In the records below, find every line with the word "designed" and copy it.

=== Data records ===

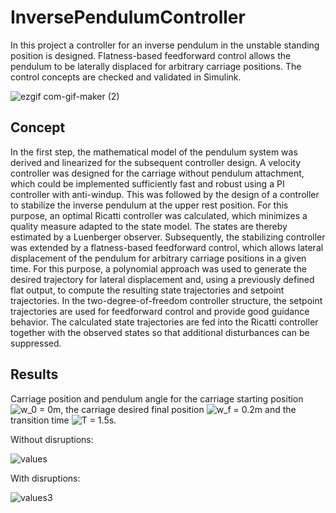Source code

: # InversePendulumController
In this project a controller for an inverse pendulum in the unstable standing position is designed. Flatness-based feedforward control allows the pendulum to be laterally displaced for arbitrary carriage positions. The control concepts are checked and validated in Simulink.

![ezgif com-gif-maker (2)](https://user-images.githubusercontent.com/63397065/155312829-f2fcd38a-8161-417e-b6b7-697f0cccc080.gif)

## Concept

In the first step, the mathematical model of the pendulum system was derived and linearized for the subsequent controller design. 
A velocity controller was designed for the carriage without pendulum attachment, which could be implemented sufficiently fast and robust using a PI controller with anti-windup. This was followed by the design of a controller to stabilize the inverse pendulum at the upper rest position. For this purpose, an optimal Ricatti controller was calculated, which minimizes a quality measure adapted to the state model. The states are thereby estimated by a Luenberger observer. 
Subsequently, the stabilizing controller was extended by a flatness-based feedforward control, which allows lateral displacement of the pendulum for arbitrary carriage positions in a given time. For this purpose, a polynomial approach was used to generate the desired trajectory for lateral displacement and, using a previously defined flat output, to compute the resulting state trajectories and setpoint trajectories. In the two-degree-of-freedom controller structure, the setpoint trajectories are used for feedforward control and provide good guidance behavior. The calculated state trajectories are fed into the Ricatti controller together with the observed states so that additional disturbances can be suppressed. 

## Results

Carriage position and pendulum angle for the carriage starting position <img src="https://latex.codecogs.com/svg.image?w_0&space;=&space;0m" title="w_0 = 0m" />, the carriage desired final position <img src="https://latex.codecogs.com/svg.image?w_f&space;=&space;0.2m" title="w_f = 0.2m" /> and the transition time <img src="https://latex.codecogs.com/svg.image?T&space;=&space;1.5s&space;" title="T = 1.5s " />. 

Without disruptions:

![values](https://user-images.githubusercontent.com/63397065/155294025-e5b187b3-d2a5-4dc3-86dd-6c7112b25d53.jpg)

With disruptions:

![values3](https://user-images.githubusercontent.com/63397065/155294091-f2232e87-e8eb-4468-bf2e-eec87f295f51.jpg)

===

Answer to the problem
In this project a controller for an inverse pendulum in the unstable standing position is designed. Flatness-based feedforward control allows the pendulum to be laterally displaced for arbitrary carriage positions. The control concepts are checked and validated in Simulink.
A velocity controller was designed for the carriage without pendulum attachment, which could be implemented sufficiently fast and robust using a PI controller with anti-windup. This was followed by the design of a controller to stabilize the inverse pendulum at the upper rest position. For this purpose, an optimal Ricatti controller was calculated, which minimizes a quality measure adapted to the state model. The states are thereby estimated by a Luenberger observer. 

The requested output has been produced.